_Problem:_ Among the entries that follow, find every line with the word "matrices" and copy it.

_Stored data entries:_

────────────────────────────────────────

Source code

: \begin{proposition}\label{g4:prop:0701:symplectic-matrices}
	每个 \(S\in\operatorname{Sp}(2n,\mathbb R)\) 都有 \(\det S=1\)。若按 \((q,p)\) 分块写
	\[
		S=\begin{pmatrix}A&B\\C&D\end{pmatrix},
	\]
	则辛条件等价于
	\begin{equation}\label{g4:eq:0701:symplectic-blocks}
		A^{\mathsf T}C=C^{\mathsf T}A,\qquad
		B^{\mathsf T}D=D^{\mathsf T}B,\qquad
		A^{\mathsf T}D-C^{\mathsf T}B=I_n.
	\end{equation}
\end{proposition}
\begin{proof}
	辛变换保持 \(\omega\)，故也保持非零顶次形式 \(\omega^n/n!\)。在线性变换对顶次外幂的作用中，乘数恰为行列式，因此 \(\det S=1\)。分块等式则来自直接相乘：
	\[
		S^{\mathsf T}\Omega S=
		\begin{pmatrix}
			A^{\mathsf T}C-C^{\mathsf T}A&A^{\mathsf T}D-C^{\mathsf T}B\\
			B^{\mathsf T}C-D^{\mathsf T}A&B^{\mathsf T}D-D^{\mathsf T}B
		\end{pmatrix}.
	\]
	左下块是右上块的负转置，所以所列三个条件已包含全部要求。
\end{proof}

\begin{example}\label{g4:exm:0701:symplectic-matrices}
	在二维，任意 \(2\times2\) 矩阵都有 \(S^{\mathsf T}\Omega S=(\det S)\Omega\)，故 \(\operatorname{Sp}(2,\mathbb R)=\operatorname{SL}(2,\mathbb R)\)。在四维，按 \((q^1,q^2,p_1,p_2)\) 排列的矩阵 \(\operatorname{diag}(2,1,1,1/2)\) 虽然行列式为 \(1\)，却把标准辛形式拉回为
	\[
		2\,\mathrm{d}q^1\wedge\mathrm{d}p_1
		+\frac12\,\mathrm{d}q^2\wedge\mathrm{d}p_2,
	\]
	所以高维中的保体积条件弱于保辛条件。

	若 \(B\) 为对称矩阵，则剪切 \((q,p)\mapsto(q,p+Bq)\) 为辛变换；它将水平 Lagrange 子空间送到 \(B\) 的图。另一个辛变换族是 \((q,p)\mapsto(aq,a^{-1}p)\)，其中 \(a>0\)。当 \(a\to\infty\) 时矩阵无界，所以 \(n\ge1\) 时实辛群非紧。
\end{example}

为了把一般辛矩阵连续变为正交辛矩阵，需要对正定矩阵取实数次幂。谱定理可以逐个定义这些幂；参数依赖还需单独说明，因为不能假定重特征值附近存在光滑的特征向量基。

────────────────────────────────────────

_Answer to this exercise:_
: \begin{proposition}\label{g4:prop:0701:symplectic-matrices}
\begin{example}\label{g4:exm:0701:symplectic-matrices}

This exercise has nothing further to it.